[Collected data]
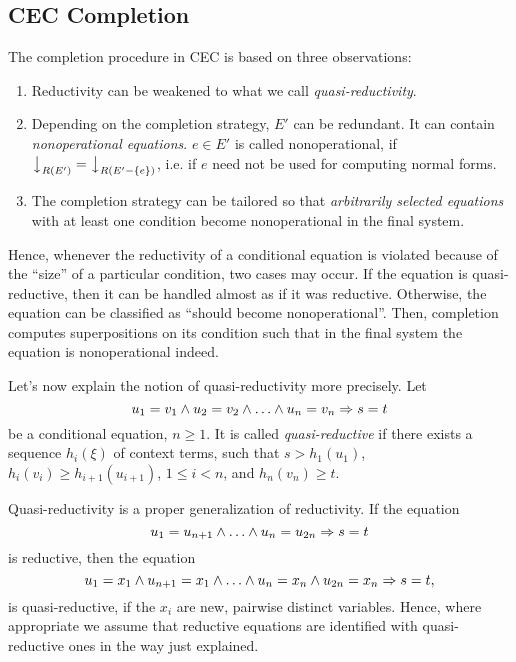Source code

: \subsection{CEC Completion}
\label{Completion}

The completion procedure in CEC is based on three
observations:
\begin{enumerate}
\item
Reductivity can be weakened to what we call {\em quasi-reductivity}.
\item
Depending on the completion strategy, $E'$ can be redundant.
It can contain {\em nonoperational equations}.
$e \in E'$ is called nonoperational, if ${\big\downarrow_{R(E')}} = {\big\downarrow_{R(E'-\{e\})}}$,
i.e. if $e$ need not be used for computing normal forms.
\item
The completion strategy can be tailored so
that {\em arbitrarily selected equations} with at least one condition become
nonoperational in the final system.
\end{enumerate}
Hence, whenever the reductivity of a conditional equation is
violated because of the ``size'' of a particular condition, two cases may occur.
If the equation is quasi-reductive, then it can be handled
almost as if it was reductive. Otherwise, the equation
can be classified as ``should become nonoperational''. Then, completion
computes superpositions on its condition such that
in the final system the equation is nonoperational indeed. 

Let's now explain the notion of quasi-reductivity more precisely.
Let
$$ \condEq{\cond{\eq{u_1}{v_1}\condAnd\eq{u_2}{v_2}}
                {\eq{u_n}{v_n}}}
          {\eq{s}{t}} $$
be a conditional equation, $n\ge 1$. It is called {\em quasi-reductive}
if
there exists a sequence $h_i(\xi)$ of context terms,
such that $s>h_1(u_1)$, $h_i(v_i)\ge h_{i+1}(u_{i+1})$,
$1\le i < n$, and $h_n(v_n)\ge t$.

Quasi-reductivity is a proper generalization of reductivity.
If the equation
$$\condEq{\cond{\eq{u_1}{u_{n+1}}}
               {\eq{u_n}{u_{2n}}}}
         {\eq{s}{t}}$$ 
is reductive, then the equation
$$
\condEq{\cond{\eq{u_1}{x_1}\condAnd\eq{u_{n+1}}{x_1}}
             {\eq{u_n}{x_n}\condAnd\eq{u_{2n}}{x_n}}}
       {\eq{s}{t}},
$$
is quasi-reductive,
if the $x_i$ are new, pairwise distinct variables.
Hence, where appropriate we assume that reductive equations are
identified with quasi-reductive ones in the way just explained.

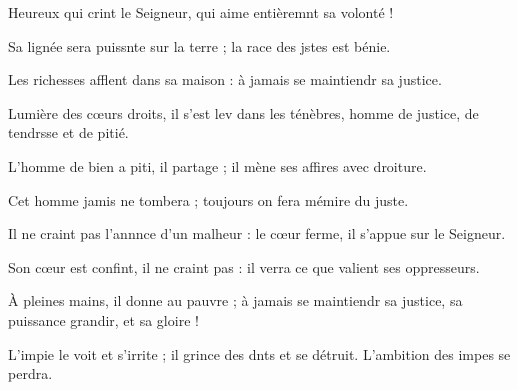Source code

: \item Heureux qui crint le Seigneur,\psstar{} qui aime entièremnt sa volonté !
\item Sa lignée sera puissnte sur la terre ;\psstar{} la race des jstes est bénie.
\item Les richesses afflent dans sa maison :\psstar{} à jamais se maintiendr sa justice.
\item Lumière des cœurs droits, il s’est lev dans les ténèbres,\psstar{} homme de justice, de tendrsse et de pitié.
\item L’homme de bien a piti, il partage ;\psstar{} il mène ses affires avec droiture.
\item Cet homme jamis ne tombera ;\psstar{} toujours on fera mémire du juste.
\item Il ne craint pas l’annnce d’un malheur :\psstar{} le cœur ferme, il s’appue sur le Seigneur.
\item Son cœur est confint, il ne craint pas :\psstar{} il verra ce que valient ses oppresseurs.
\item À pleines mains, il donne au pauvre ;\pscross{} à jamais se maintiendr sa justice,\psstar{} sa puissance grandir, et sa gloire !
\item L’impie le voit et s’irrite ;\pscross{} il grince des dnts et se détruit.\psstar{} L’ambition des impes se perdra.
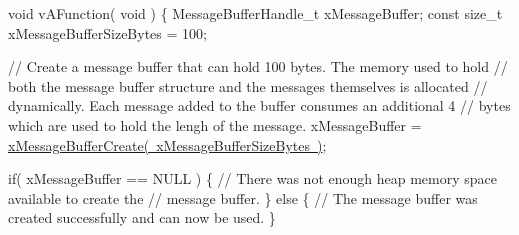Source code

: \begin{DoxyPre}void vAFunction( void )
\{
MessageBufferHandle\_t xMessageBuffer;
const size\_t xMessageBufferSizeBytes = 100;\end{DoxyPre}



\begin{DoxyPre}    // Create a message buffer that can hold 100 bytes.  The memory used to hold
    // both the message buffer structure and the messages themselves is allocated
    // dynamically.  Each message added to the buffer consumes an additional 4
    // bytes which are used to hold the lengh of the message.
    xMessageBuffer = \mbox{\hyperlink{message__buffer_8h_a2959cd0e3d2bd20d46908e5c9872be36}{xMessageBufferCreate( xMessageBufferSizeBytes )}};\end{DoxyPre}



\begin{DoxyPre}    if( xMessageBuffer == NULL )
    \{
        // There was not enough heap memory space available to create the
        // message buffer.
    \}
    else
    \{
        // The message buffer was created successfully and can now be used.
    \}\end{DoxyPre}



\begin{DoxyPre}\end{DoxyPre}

What the task asks:
Which lines in the data above contain "Seigneur"? Show each one.

Reply:
: \item Heureux qui crint le Seigneur,\psstar{} qui aime entièremnt sa volonté !
\item Il ne craint pas l’annnce d’un malheur :\psstar{} le cœur ferme, il s’appue sur le Seigneur.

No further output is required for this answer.